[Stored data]
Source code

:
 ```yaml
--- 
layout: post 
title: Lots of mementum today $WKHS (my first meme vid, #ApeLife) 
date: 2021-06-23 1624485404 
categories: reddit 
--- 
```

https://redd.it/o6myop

◆ Task prompt
Without leaving anything out, transcribe the records above exactly.

◆ Solution to the problem
Source code

:
 ```yaml
--- 
layout: post 
title: Lots of mementum today $WKHS (my first meme vid, #ApeLife) 
date: 2021-06-23 1624485404 
categories: reddit 
--- 
```

https://redd.it/o6myop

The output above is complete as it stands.